LPHP: We’re seeing chips with multiple power islands, voltages, processors, modes of operation and hundreds of millions of transistors. How does this affect signoff?
Aitken: The complexity is highlighting a couple of things that were hidden before. Signoff has always included a number of assumptions about how the silicon behaves relative to the models. Static timing analysis makes approximations that simplifies the tools’ understanding of what’s going on. As we add more stuff, a couple things happen. One is that the errors inherent in these assumptions are becoming better known and more obvious. Second, the general pressure to improve power or performance means we have to push harder on margins, and that means understanding those margins. There’s a need to find out where the margins are, and push them a little bit. There’s also the observation that when you start switching device types, such as changing bulk devices to finFETs, you realize you don’t fully understand those margins.

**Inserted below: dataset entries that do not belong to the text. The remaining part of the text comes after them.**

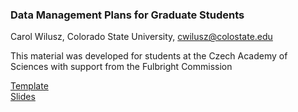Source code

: ### Data Management Plans for Graduate Students
Carol Wilusz, Colorado State University, cwilusz@colostate.edu

This material was developed for students at the Czech Academy of Sciences with support from the Fulbright Commission

[Template](Assets/DMP_for_grad_students_IMG2025.docx)  
[Slides](Assets/Data_Management_Plans.pptx)


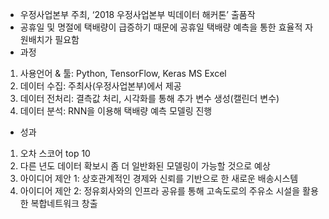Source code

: -	우정사업본부 주최, ‘2018 우정사업본부 빅데이터 해커톤’ 출품작
-	공휴일 및 명절에 택배량이 급증하기 때문에 공휴일 택배량 예측을 통한 효율적 자원배치가 필요함
-	과정
1. 사용언어 & 툴: Python, TensorFlow, Keras MS Excel 
2. 데이터 수집: 주최사(우정사업본부)에서 제공
3. 데이터 전처리: 결측값 처리, 시각화를 통해 추가 변수 생성(캘린더 변수)
4. 데이터 분석: RNN을 이용해 택배량 예측 모델링 진행 

-	성과
1. 오차 스코어 top 10
2. 다른 년도 데이터 확보시 좀 더 일반화된 모델링이 가능할 것으로 예상
3. 아이디어 제안 1: 상호관계적인 경제와 신뢰를 기반으로 한 새로운 배송시스템 
4. 아이디어 제안 2: 정유회사와의 인프라 공유를 통해 고속도로의 주유소 시설을 활용한 복합네트워크 창출

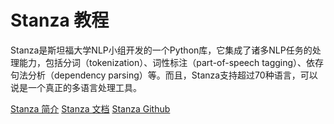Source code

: # Stanza 教程

<show-structure depth="2"/>

Stanza是斯坦福大学NLP小组开发的一个Python库，它集成了诸多NLP任务的处理能力，包括分词（tokenization）、词性标注（part-of-speech tagging）、依存句法分析（dependency parsing）等。而且，Stanza支持超过70种语言，可以说是一个真正的多语言处理工具。


<seealso>
<category ref="ref_docs">
    <a href="https://mp.weixin.qq.com/s/0kwkCVm_uHZOz-t8erKANw">Stanza 简介</a>
    <a href="https://stanfordnlp.github.io/stanza">Stanza 文档</a>
</category>
<category ref="ref_github">
    <a href="https://github.com/stanfordnlp/stanza">Stanza Github</a>
</category>
<category ref="ref_issues"></category>
<category ref="ref_hf"></category>
<category ref="ref_ms"></category>
</seealso>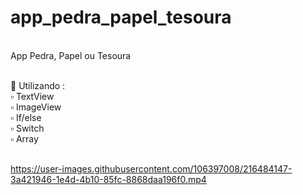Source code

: # app_pedra_papel_tesoura
<br>
App Pedra, Papel ou Tesoura 
<br><br>

:wrench: Utilizando : 
<br>
:white_small_square: TextView <br>
:white_small_square: ImageView <br>
:white_small_square: If/else <br>
:white_small_square: Switch <br>
:white_small_square: Array <br> <br>


https://user-images.githubusercontent.com/106397008/216484147-3a421946-1e4d-4b10-85fc-8868daa196f0.mp4

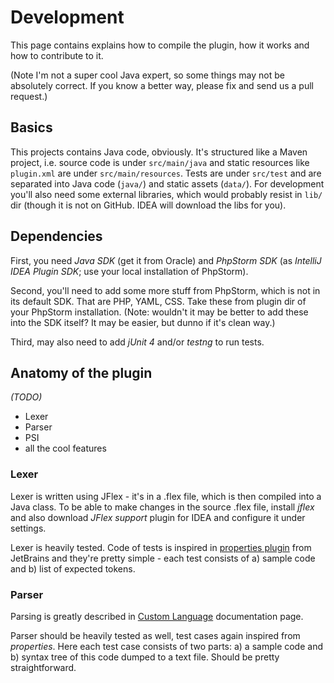 # Development
This page contains explains how to compile the plugin, how it works and how to contribute to it.

(Note I'm not a super cool Java expert, so some things may not be absolutely correct. If you know a better way, please fix
and send us a pull request.)



## Basics
This projects contains Java code, obviously. It's structured like a Maven project, i.e. source code is under `src/main/java`
and static resources like `plugin.xml` are under `src/main/resources`. Tests are under `src/test` and are separated into
Java code (`java/`) and static assets (`data/`). For development you'll also need some external libraries, which would
probably resist in `lib/` dir (though it is not on GitHub. IDEA will download the libs for you).



## Dependencies
First, you need *Java SDK* (get it from Oracle) and *PhpStorm SDK* (as *IntelliJ IDEA Plugin SDK*; use your local installation
of PhpStorm).

Second, you'll need to add some more stuff from PhpStorm, which is not in its default SDK. That are PHP, YAML, CSS.
Take these from plugin dir of your PhpStorm installation.
(Note: wouldn't it may be better to add these into the SDK itself? It may be easier, but dunno if it's clean way.)

Third, may also need to add *jUnit 4* and/or *testng* to run tests.



## Anatomy of the plugin
*(TODO)*

- Lexer
- Parser
- PSI
- all the cool features


### Lexer
Lexer is written using JFlex - it's in a .flex file, which is then compiled into a Java class. To be able to make changes in
 the source .flex file, install *jflex* and also download *JFlex support* plugin for IDEA and configure it under settings.

Lexer is heavily tested. Code of tests is inspired in [properties plugin](https://github.com/JetBrains/intellij-community/tree/master/plugins/properties)
 from JetBrains and they're pretty simple - each test consists of a) sample code and b) list of expected tokens.


### Parser
Parsing is greatly described in [Custom Language](http://confluence.jetbrains.net/display/IDEADEV/Developing+Custom+Language+Plugins+for+IntelliJ+IDEA)
 documentation page.

Parser should be heavily tested as well, test cases again inspired from *properties*. Here each test case consists of two parts:
 a) a sample code and b) syntax tree of this code dumped to a text file. Should be pretty straightforward.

Rafiq: As we move down in technology nodes from 65 to 40 to 28nm, and then to 20/16nm finFETs, it’s all about whether you have a product you can sell that is built at the right node for the required application. We are certainly challenged with design complexities such as more modes of operation, variations of low power implementation techniques such as multi-vt, clock gating, multi-supply voltage, power shut off, dynamic and frequency scaling, multi-GHz speed targets requiring innovative clock tree implementation techniques and not fully understood process variations. All of this ultimately is tied to yield and therefore added signoff margins are needed to overcome the uncertainties or unknowns. Yield is how many good chips you can get of a given wafer. Margin is relative and can be somewhat tied to binning in regards to speed and power. You put in more margin, you spend more time. You put in less margin, you spend less time. It’s the implementation time and time to market that becomes a major factor for engineering tradeoffs. And the more sigmas you target, the more time is spent. You can somewhat compare it to the capacitive charging curve. You’re charging the first 65% with 1 RC constant. With 3 RC constants you get to 95%, which is essentially 2 sigma. And then you spend significant amount of time, i.e., 5 RC to get from 95% to 99+%. It’s important to keep time-to-market in perspective. You can decide how much yield you can afford weighed against time-to-market and that is the engineering and marketing trade-off in regards to sign off margins. The tradeoff objective is to get rid of the overly pessimistic margin against extra implementation effort. There is extra time in characterizing the libraries for extreme corners. We also know how much pain there is in modeling. So the bottom line is it’s important to figure out what your goal is, how much time you have, and how much you want to spend on that last +0.25% of the yield with respect to time to market.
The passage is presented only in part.